So the original motivation was profit-sharing, so why not call it that and flatten out payments, so that the benefit is group-wide rather than individual?


@ Gastro - I suspect there was an element of gift exchange - reward for doing a good job. I can't say how egalitarian or not bonuses were back in the day.


Still boggling at the idea of £100K being at the low end of, well, anything - once you get over £150K you're literally in the top 1%. (I'm in the top 20%, as it goes, & don't consider myself at all hard done-by, but it took me a while to get here.)

But I've said this before, elsewhere:


Yes £100k for what? What contribution to society? Actually while we are on the subject, why does anyone in the whole wide world need more than £100k a year to live on? Why don't we pose that question now and again!

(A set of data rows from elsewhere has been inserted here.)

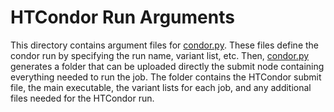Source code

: # HTCondor Run Arguments

This directory contains argument files for [condor.py](../../code/condor.py).
These files define the condor run by specifying the run name, variant list, etc.
Then, [condor.py](../../code/condor.py) generates a folder that can be uploaded directly the submit node containing everything needed to run the job.
The folder contains the HTCondor submit file, the main executable, the variant lists for each job, and any additional files needed for the HTCondor run.
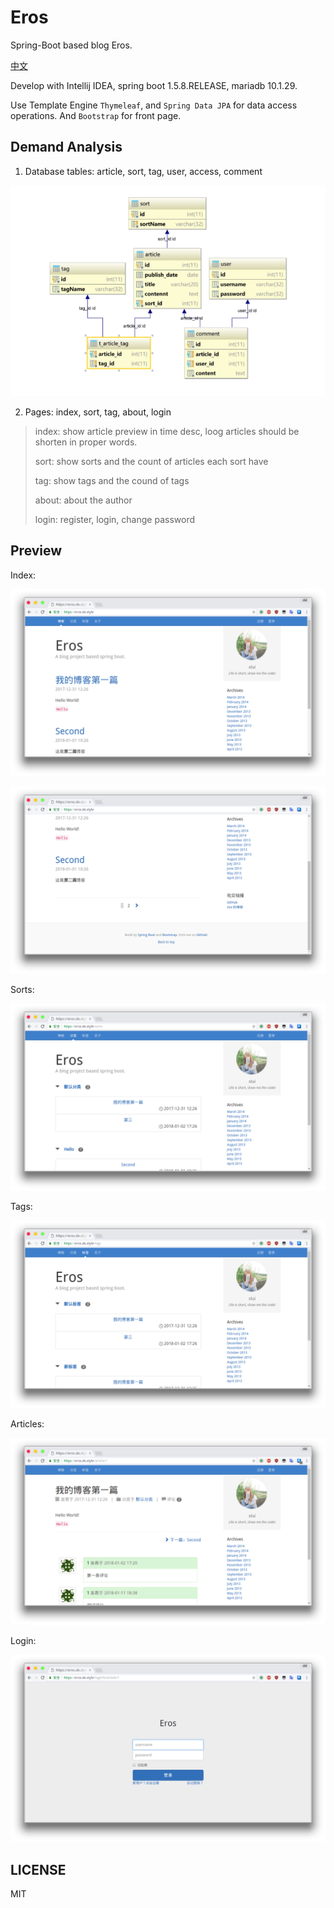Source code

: # Eros

Spring-Boot based blog Eros. 

[中文](README_zh.md)

Develop with Intellij IDEA, spring boot 1.5.8.RELEASE, mariadb 10.1.29.

Use Template Engine `Thymeleaf`, and `Spring Data JPA` for data access operations. And `Bootstrap` for front page.

## Demand Analysis

1. Database tables: article, sort, tag, user, access, comment

![Database Diagram](Images/database.png)

2. Pages: index, sort, tag, about, login

> index: show article preview in time desc, loog articles should be shorten in proper words.
>
> sort: show sorts and the count of articles each sort have
>
> tag: show tags and the cound of tags
>
> about: about the author
>
> login: register, login, change password

## Preview

Index:

![Index](Images/index.png)

![Index-1](Images/index-1.png)

Sorts:

![Sort](Images/sort.png)

Tags:

![Tag](Images/tag.png)

Articles:

![Article](Images/article.png)

Login:

![Login](Images/login.png)

## LICENSE

MIT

All the reasons for bonuses could easily apply to any industry, the reason the bonuses are so high in the finance industry is surely because so much money comes through the finance sector and they cream off as much as they can! They have so much they don't know what to do with it, other than enrich themselves!


@ Phil, BCFG - you're right of course. I was describing the world as it is, not as it should be. The av. salary at Woodford's firm is over £300k.

James Webber

Back around 2000 the bank I was working at in the City imposed a 10-15 percent cut in salaries in response to weak trading conditions. (I think this is illegal under UK labour law, but let that pass). When Christmas came around, with the salary cuts still in place, bonuses were paid as usual! It's hard-wired into the system and would be almost impossible to eradicate.


Um, "Paying a recent hire a bonus is a way of compensating him for having a relatively low initial salary" should really read "him or her", no? Or at least if not, you should address why not. Sorry, watching piece about unequal m/f pay in Newsnight as I type


"It would be a brave large bank that scrapped bonuses in the hope of crowding in intrinsic motivations. Some people enter banking precisely because they are motivated only by cash – maybe not many, but enough to do damage. They’d get the hump if bonuses were scrapped"

Scrapping bonuses isn't going to change total comp. We know this from seeing how bank salaries have adjusted to recent bonus regulation.

The point about bonuses is that it allows employers to reward/punish productivity in a far more granular way than a salary scheme ever can. It's a massively useful tool for management and, if they could, I suspect most employers would wish to be able to pay what is essentially "discretionary salary". Equally, a certain type of employee is attracted to it because they believe they will be an outlier performer and don't want to subsidise others.

An Alien Visitor

Yes from an employers point of view the bonus scheme is a bit like the slave masters whip or the old slave practice of starving unruly slaves to death. Great for the slave master in the short term but crap for everybody in the long term!

It is a great example of where managerialism could lead if left to its own devices.

Where I work it is noticeable that the biggest barriers to home working is the attitude of a certain level of management. These people are dinosaurs who need dragging into modernity. And they often accuse the unions of this! Go figure!


The government needs to ban the banks from activities not serving the public purpose. Bonuses is a distraction.